There are so many benefits of play, especially adult play, that can impact our life. Embracing the power of play in your adult life can improve your mental health, social skills, optimism, well-being, and more. It’s important for people of all ages to embrace their inner child.

Dr. Stuart Brown is the founder of the National Institute for Play. Dr. Brown believes engaging in playful behavior and various types of play. Play can look like board games or a game of golf, it is primarily dependent on how each individual engages with an activity that determines whether or not it is play.

Play is internally driven and can come in the form of free play, structured play, and mixed-age play. It’s not necessarily about social interaction but about achieving a flow state.

Here are 3 ways playing like a kid makes you a better adult:

1. You’ll have better, stronger ideas.

Kids have very vivid imaginations. They see possibility where, as adults, we only tend to see potential hazards and red tape.

Playing out our little kid hearts and taking on new challenges like a physics competition against our coworkers or signing up for an improv class gets us out of our comfort zones and forces us to tap into often unused parts of our brains.

Doing so opens our minds and neural pathways up to see new and innovative solutions to problems. It also makes us more productive because we’re thinking more clearly.

In the book, I talk more in depth about the concept of a beginner’s mind and how we can benefit from it. You can do anything from word play, to pretend play to book play to incorporate play into your leisure time. Adult coloring books are also a way to

When we get caught up in the daily monotony, it’s easy to let ourselves stop innovating and learning. But if you keep it up as an adult? Well there’s no stopping you, kid.
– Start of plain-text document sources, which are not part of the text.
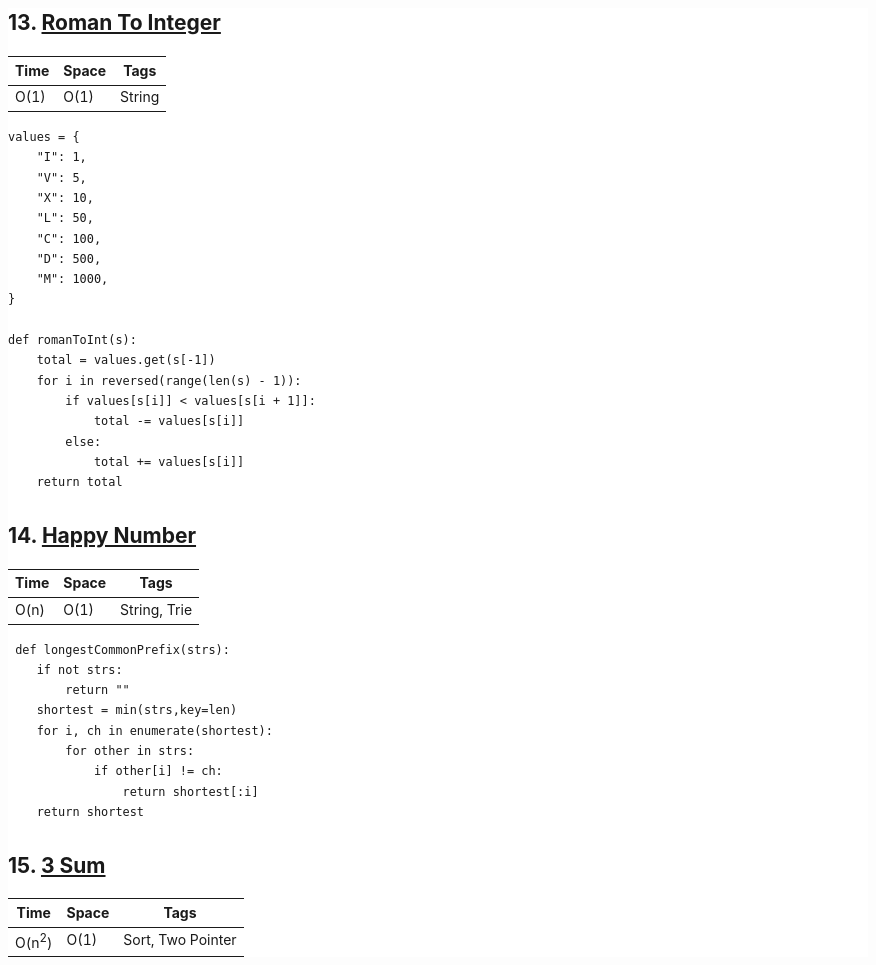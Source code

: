 ## 13. [Roman To Integer](https://leetcode.com/problems/roman-to-integer/)

| Time    | Space    | Tags           |
|-------- | -------- | -------------- |
| O(1) | O(1) | String |

```python3
values = {
    "I": 1,
    "V": 5,
    "X": 10,
    "L": 50,
    "C": 100,
    "D": 500,
    "M": 1000,
}

def romanToInt(s):
    total = values.get(s[-1])
    for i in reversed(range(len(s) - 1)):
        if values[s[i]] < values[s[i + 1]]:
            total -= values[s[i]]
        else:
            total += values[s[i]]
    return total
```

## 14. [Happy Number](https://leetcode.com/problems/longest-common-prefix/)

| Time    | Space    | Tags           |
|-------- | -------- | -------------- |
| O(n) | O(1) | String, Trie |

```python3
 def longestCommonPrefix(strs):
    if not strs:
        return ""
    shortest = min(strs,key=len)
    for i, ch in enumerate(shortest):
        for other in strs:
            if other[i] != ch:
                return shortest[:i]
    return shortest 
```

## 15. [3 Sum](https://leetcode.com/problems/3sum/)

| Time    | Space    | Tags           |
|-------- | -------- | -------------- |
| O(n<sup>2</sup>) | O(1) | Sort, Two Pointer |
2. You’ll be more confident.

Most young kids aren’t yet self-aware enough to care what other people think about them. They’re still learning how to behave in social situation and hold a conversation.

Us as adults, on the other hand, are a bit too aware of how others perceive us. All too often this thought creeps into our heads and keeps us from going after our dreams or something we really want to do. I say, no more of that!

Confidence comes from not only knowing that we can do something but knowing that we can try something and are allowed to fail at it.

There’s a tremendous amount of power in knowing that it’s okay if we aren’t good at something.

Playing like a kid lets you let go of those inhibitions and just have fun! You can take on new opportunities and challenges knowing that it’s okay if you’re not the best because no one expects you to be. Allow yourself to fail and you’ll have more confidence in no time!

You can start building up that confidence with the activities in Part 1 and Part 7 of the book.

Physical activities also help with confidence. They engage us in different ways and can not only improve our emotional intelligence but critical thinking skills as well.

Our adult play may not look like our childhood play, and that’s okay! The type of play doesn’t matter as much as actually playing.

3. You’ll be less stressed.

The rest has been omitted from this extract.